**Task goal**
The lines from the start of the records through the one containing "the HERE API" are to be restated word for word; please include both ends.

Source records
-- Opening Marker --
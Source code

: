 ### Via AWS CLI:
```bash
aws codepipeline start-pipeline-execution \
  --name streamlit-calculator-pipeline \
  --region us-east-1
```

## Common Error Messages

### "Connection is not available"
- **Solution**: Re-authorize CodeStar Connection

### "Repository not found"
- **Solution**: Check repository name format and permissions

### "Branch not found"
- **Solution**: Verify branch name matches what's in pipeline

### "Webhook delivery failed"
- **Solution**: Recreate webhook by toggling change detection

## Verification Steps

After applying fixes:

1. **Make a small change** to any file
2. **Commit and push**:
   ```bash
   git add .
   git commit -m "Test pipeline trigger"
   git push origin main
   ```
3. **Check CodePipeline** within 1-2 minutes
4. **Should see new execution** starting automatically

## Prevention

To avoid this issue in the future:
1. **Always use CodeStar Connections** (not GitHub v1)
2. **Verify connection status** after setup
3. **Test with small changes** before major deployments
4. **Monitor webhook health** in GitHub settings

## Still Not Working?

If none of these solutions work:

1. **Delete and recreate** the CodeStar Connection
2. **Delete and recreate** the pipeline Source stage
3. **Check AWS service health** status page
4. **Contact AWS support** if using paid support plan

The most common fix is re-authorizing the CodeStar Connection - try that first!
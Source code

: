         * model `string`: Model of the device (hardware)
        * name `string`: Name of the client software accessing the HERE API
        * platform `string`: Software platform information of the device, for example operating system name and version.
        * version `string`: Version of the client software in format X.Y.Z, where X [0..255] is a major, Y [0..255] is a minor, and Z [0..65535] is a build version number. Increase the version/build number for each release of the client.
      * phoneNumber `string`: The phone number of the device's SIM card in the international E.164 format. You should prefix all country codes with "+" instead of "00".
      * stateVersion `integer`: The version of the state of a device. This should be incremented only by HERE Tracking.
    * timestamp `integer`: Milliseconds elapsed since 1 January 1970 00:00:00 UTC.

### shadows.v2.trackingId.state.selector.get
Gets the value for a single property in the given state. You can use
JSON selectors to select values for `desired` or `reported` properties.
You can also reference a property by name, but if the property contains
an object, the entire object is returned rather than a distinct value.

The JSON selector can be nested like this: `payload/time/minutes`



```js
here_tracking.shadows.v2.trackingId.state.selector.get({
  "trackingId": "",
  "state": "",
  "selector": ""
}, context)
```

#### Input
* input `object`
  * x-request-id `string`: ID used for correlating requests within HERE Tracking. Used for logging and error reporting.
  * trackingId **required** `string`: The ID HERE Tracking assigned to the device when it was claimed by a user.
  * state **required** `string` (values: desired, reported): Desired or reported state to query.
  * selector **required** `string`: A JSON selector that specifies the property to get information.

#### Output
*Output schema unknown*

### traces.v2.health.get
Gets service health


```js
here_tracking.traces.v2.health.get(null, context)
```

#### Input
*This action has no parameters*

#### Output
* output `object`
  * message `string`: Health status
-- Closing Marker --
**Task result**
Source code

: ### Via AWS CLI:
```bash
aws codepipeline start-pipeline-execution \
  --name streamlit-calculator-pipeline \
  --region us-east-1
```

## Common Error Messages

### "Connection is not available"
- **Solution**: Re-authorize CodeStar Connection

### "Repository not found"
- **Solution**: Check repository name format and permissions

### "Branch not found"
- **Solution**: Verify branch name matches what's in pipeline

### "Webhook delivery failed"
- **Solution**: Recreate webhook by toggling change detection

## Verification Steps

After applying fixes:

1. **Make a small change** to any file
2. **Commit and push**:
   ```bash
   git add .
   git commit -m "Test pipeline trigger"
   git push origin main
   ```
3. **Check CodePipeline** within 1-2 minutes
4. **Should see new execution** starting automatically

## Prevention

To avoid this issue in the future:
1. **Always use CodeStar Connections** (not GitHub v1)
2. **Verify connection status** after setup
3. **Test with small changes** before major deployments
4. **Monitor webhook health** in GitHub settings

## Still Not Working?

If none of these solutions work:

1. **Delete and recreate** the CodeStar Connection
2. **Delete and recreate** the pipeline Source stage
3. **Check AWS service health** status page
4. **Contact AWS support** if using paid support plan

The most common fix is re-authorizing the CodeStar Connection - try that first!
Source code

:         * model `string`: Model of the device (hardware)
        * name `string`: Name of the client software accessing the HERE API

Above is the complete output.